Stored data:
☆ ☆ ☆
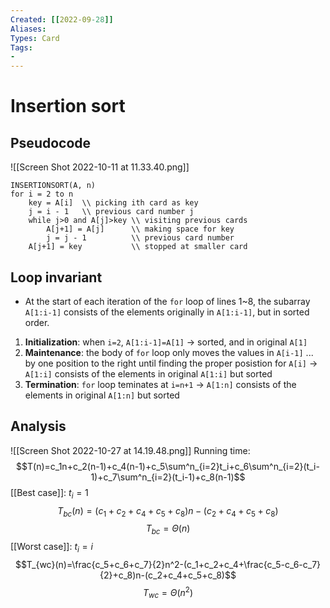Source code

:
 ```yaml
---
Created: [[2022-09-28]]
Aliases: 
Types: Card
Tags: 
- 
---
```

# Insertion sort
## Pseudocode
![[Screen Shot 2022-10-11 at 11.33.40.png]]
```Pseudocode
INSERTIONSORT(A, n)
for i = 2 to n
	key = A[i]  \\ picking ith card as key
	j = i - 1   \\ previous card number j
	while j>0 and A[j]>key \\ visiting previous cards
		A[j+1] = A[j]      \\ making space for key
		j = j - 1          \\ previous card number
	A[j+1] = key           \\ stopped at smaller card
```

## Loop invariant
- At the start of each iteration of the `for` loop of lines 1~8, the subarray `A[1:i-1]` consists of the elements originally in `A[1:i-1]`, but in sorted order. 
1. **Initialization**: 
   when `i=2`, `A[1:i-1]=A[1]` → sorted, and  in original `A[1]`
2. **Maintenance**: 
   the body of `for` loop only moves the values in `A[i-1]` ... by one position to the right until finding the proper posistion for `A[i]`
   → `A[1:i]` consists of the elements in original `A[1:i]` but sorted
3. **Termination**: 
   `for` loop teminates at `i=n+1`
   → `A[1:n]` consists of the elements in original `A[1:n]` but sorted

## Analysis
![[Screen Shot 2022-10-27 at 14.19.48.png]]
Running time: 
$$T(n)=c_1n+c_2(n-1)+c_4(n-1)+c_5\sum^n_{i=2}t_i+c_6\sum^n_{i=2}(t_i-1)+c_7\sum^n_{i=2}(t_i-1)+c_8(n-1)$$
[[Best case]]: $t_i=1$
$$T_{bc}(n)=(c_1+c_2+c_4+c_5+c_8)n-(c_2+c_4+c_5+c_8)$$
$$T_{bc}=\Theta(n)$$
[[Worst case]]: $t_i=i$
$$T_{wc}(n)=\frac{c_5+c_6+c_7}{2}n^2-(c_1+c_2+c_4+\frac{c_5-c_6-c_7}{2}+c_8)n-(c_2+c_4+c_5+c_8)$$
$$T_{wc}=\Theta(n^2)$$
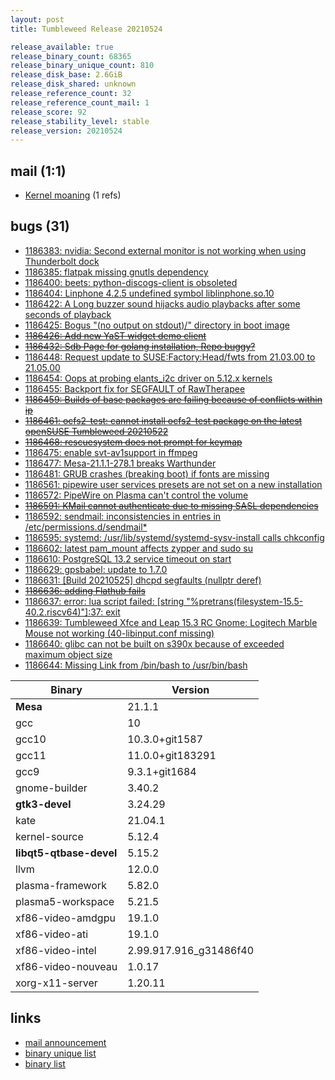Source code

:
 ```yaml
---
layout: post
title: Tumbleweed Release 20210524

release_available: true
release_binary_count: 68365
release_binary_unique_count: 810
release_disk_base: 2.6GiB
release_disk_shared: unknown
release_reference_count: 32
release_reference_count_mail: 1
release_score: 92
release_stability_level: stable
release_version: 20210524
---
```


## mail (1:1)

- [Kernel moaning](https://github.com/boombatower/tumbleweed-review/issues/10) (1 refs)

## bugs (31)

<!--more-->

- [1186383: nvidia: Second external monitor is not working when using Thunderbolt dock](https://bugzilla.opensuse.org/show_bug.cgi?id=1186383)
- [1186385: flatpak missing gnutls dependency](https://bugzilla.opensuse.org/show_bug.cgi?id=1186385)
- [1186400: beets: python-discogs-client is obsoleted](https://bugzilla.opensuse.org/show_bug.cgi?id=1186400)
- [1186404: Linphone 4.2.5 undefined symbol liblinphone.so.10](https://bugzilla.opensuse.org/show_bug.cgi?id=1186404)
- [1186422: A Long buzzer sound hijacks audio playbacks after some seconds of playback](https://bugzilla.opensuse.org/show_bug.cgi?id=1186422)
- [1186425: Bogus "(no output on stdout)/" directory in boot image](https://bugzilla.opensuse.org/show_bug.cgi?id=1186425)
- ~~[1186426: Add new YaST widget demo client](https://bugzilla.opensuse.org/show_bug.cgi?id=1186426)~~
- ~~[1186432: Sdb Page for golang installation, Repo buggy?](https://bugzilla.opensuse.org/show_bug.cgi?id=1186432)~~
- [1186448: Request update to SUSE:Factory:Head/fwts from 21.03.00 to 21.05.00](https://bugzilla.opensuse.org/show_bug.cgi?id=1186448)
- [1186454: Oops at probing elants_i2c driver on 5.12.x kernels](https://bugzilla.opensuse.org/show_bug.cgi?id=1186454)
- [1186455: Backport fix for SEGFAULT of RawTherapee](https://bugzilla.opensuse.org/show_bug.cgi?id=1186455)
- ~~[1186459: Builds of base packages are failing because of conflicts within ip](https://bugzilla.opensuse.org/show_bug.cgi?id=1186459)~~
- ~~[1186461: ocfs2-test: cannot install ocfs2-test package on the latest  openSUSE Tumbleweed 20210522](https://bugzilla.opensuse.org/show_bug.cgi?id=1186461)~~
- ~~[1186468: rescuesystem does not prompt for keymap](https://bugzilla.opensuse.org/show_bug.cgi?id=1186468)~~
- [1186475: enable svt-av1support in ffmpeg](https://bugzilla.opensuse.org/show_bug.cgi?id=1186475)
- [1186477: Mesa-21.1.1-278.1 breaks Warthunder](https://bugzilla.opensuse.org/show_bug.cgi?id=1186477)
- [1186481: GRUB crashes (breaking boot) if fonts are missing](https://bugzilla.opensuse.org/show_bug.cgi?id=1186481)
- [1186561: pipewire user services presets are not set on a new installation](https://bugzilla.opensuse.org/show_bug.cgi?id=1186561)
- [1186572: PipeWire on Plasma can't control the volume](https://bugzilla.opensuse.org/show_bug.cgi?id=1186572)
- ~~[1186591: KMail cannot authenticate due to missing SASL dependencies](https://bugzilla.opensuse.org/show_bug.cgi?id=1186591)~~
- [1186592: sendmail: inconsistencies in entries in /etc/permissions.d/sendmail*](https://bugzilla.opensuse.org/show_bug.cgi?id=1186592)
- [1186595: systemd: /usr/lib/systemd/systemd-sysv-install calls chkconfig](https://bugzilla.opensuse.org/show_bug.cgi?id=1186595)
- [1186602: latest pam_mount affects zypper and sudo su](https://bugzilla.opensuse.org/show_bug.cgi?id=1186602)
- [1186610: PostgreSQL 13.2 service timeout on start](https://bugzilla.opensuse.org/show_bug.cgi?id=1186610)
- [1186629: gpsbabel: update to 1.7.0](https://bugzilla.opensuse.org/show_bug.cgi?id=1186629)
- [1186631: \[Build 20210525\] dhcpd segfaults (nullptr deref)](https://bugzilla.opensuse.org/show_bug.cgi?id=1186631)
- ~~[1186636: adding Flathub fails](https://bugzilla.opensuse.org/show_bug.cgi?id=1186636)~~
- [1186637: error: lua script failed: \[string "%pretrans(filesystem-15.5-40.2.riscv64)"\]:37: exit](https://bugzilla.opensuse.org/show_bug.cgi?id=1186637)
- [1186639: Tumbleweed Xfce and  Leap 15.3 RC Gnome: Logitech Marble Mouse not working (40-libinput.conf missing)](https://bugzilla.opensuse.org/show_bug.cgi?id=1186639)
- [1186640: glibc can not be built on s390x because of exceeded maximum object size](https://bugzilla.opensuse.org/show_bug.cgi?id=1186640)
- [1186644: Missing Link from /bin/bash to /usr/bin/bash](https://bugzilla.opensuse.org/show_bug.cgi?id=1186644)

Binary | Version
--- | ---
**Mesa** | 21.1.1
gcc | 10
gcc10 | 10.3.0+git1587
gcc11 | 11.0.0+git183291
gcc9 | 9.3.1+git1684
gnome-builder | 3.40.2
**gtk3-devel** | 3.24.29
kate | 21.04.1
kernel-source | 5.12.4
**libqt5-qtbase-devel** | 5.15.2
llvm | 12.0.0
plasma-framework | 5.82.0
plasma5-workspace | 5.21.5
xf86-video-amdgpu | 19.1.0
xf86-video-ati | 19.1.0
xf86-video-intel | 2.99.917.916_g31486f40
xf86-video-nouveau | 1.0.17
xorg-x11-server | 1.20.11

## links

- [mail announcement](https://github.com/boombatower/tumbleweed-review/issues/10)
- [binary unique list](http://download.opensuse.org/history/20210524/rpm.unique.list)
- [binary list](http://download.opensuse.org/history/20210524/rpm.list)
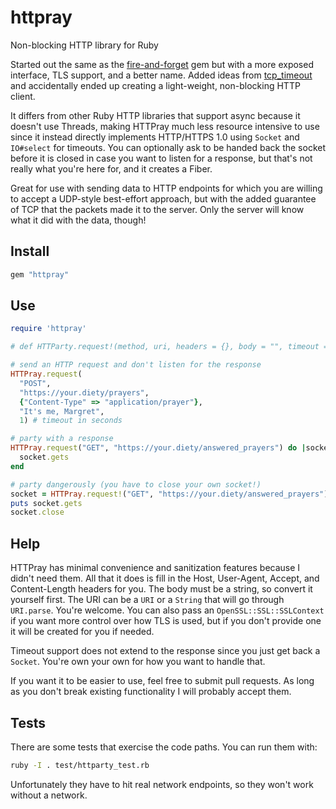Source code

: # httpray
Non-blocking HTTP library for Ruby

Started out the same as the [fire-and-forget](https://github.com/mattetti/fire-and-forget) gem but with a more exposed interface, TLS support, and a better name. Added ideas from [tcp_timeout](https://github.com/lann/tcp-timeout-ruby) and accidentally ended up creating a light-weight, non-blocking HTTP client.

It differs from other Ruby HTTP libraries that support async because it doesn't use Threads, making HTTPray much less resource intensive to use since it instead directly implements HTTP/HTTPS 1.0 using `Socket` and `IO#select` for timeouts. You can optionally ask to be handed back the socket before it is closed in case you want to listen for a response, but that's not really what you're here for, and it creates a Fiber.

Great for use with sending data to HTTP endpoints for which you are willing to accept a UDP-style best-effort approach, but with the added guarantee of TCP that the packets made it to the server. Only the server will know what it did with the data, though!

## Install

```ruby
gem "httpray"
```

## Use

```ruby
require 'httpray'

# def HTTParty.request!(method, uri, headers = {}, body = "", timeout = 1, ssl_context = nil)

# send an HTTP request and don't listen for the response
HTTPray.request(
  "POST",
  "https://your.diety/prayers",
  {"Content-Type" => "application/prayer"},
  "It's me, Margret",
  1) # timeout in seconds

# party with a response
HTTPray.request("GET", "https://your.diety/answered_prayers") do |socket|
  socket.gets
end

# party dangerously (you have to close your own socket!)
socket = HTTPray.request!("GET", "https://your.diety/answered_prayers")
puts socket.gets
socket.close
```

## Help

HTTPray has minimal convenience and sanitization features because I didn't need them. All that it does is fill in the Host, User-Agent, Accept, and Content-Length headers for you. The body must be a string, so convert it yourself first. The URI can be a `URI` or a `String` that will go through `URI.parse`. You're welcome. You can also pass an `OpenSSL::SSL::SSLContext` if you want more control over how TLS is used, but if you don't provide one it will be created for you if needed.

Timeout support does not extend to the response since you just get back a `Socket`. You're own your own for how you want to handle that.

If you want it to be easier to use, feel free to submit pull requests. As long as you don't break existing functionality I will probably accept them.

## Tests

There are some tests that exercise the code paths. You can run them with:

```bash
ruby -I . test/httparty_test.rb
```

Unfortunately they have to hit real network endpoints, so they won't work without a network.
☆ ☆ ☆
Of all the entries above, repeat only the lines from the line that has "- ~~[1186468: rescuesystem" to the line that has "- [1186631: \[Build", both lines included, exactly.

ANSWER TO THE EXERCISE:
- ~~[1186468: rescuesystem does not prompt for keymap](https://bugzilla.opensuse.org/show_bug.cgi?id=1186468)~~
- [1186475: enable svt-av1support in ffmpeg](https://bugzilla.opensuse.org/show_bug.cgi?id=1186475)
- [1186477: Mesa-21.1.1-278.1 breaks Warthunder](https://bugzilla.opensuse.org/show_bug.cgi?id=1186477)
- [1186481: GRUB crashes (breaking boot) if fonts are missing](https://bugzilla.opensuse.org/show_bug.cgi?id=1186481)
- [1186561: pipewire user services presets are not set on a new installation](https://bugzilla.opensuse.org/show_bug.cgi?id=1186561)
- [1186572: PipeWire on Plasma can't control the volume](https://bugzilla.opensuse.org/show_bug.cgi?id=1186572)
- ~~[1186591: KMail cannot authenticate due to missing SASL dependencies](https://bugzilla.opensuse.org/show_bug.cgi?id=1186591)~~
- [1186592: sendmail: inconsistencies in entries in /etc/permissions.d/sendmail*](https://bugzilla.opensuse.org/show_bug.cgi?id=1186592)
- [1186595: systemd: /usr/lib/systemd/systemd-sysv-install calls chkconfig](https://bugzilla.opensuse.org/show_bug.cgi?id=1186595)
- [1186602: latest pam_mount affects zypper and sudo su](https://bugzilla.opensuse.org/show_bug.cgi?id=1186602)
- [1186610: PostgreSQL 13.2 service timeout on start](https://bugzilla.opensuse.org/show_bug.cgi?id=1186610)
- [1186629: gpsbabel: update to 1.7.0](https://bugzilla.opensuse.org/show_bug.cgi?id=1186629)
- [1186631: \[Build 20210525\] dhcpd segfaults (nullptr deref)](https://bugzilla.opensuse.org/show_bug.cgi?id=1186631)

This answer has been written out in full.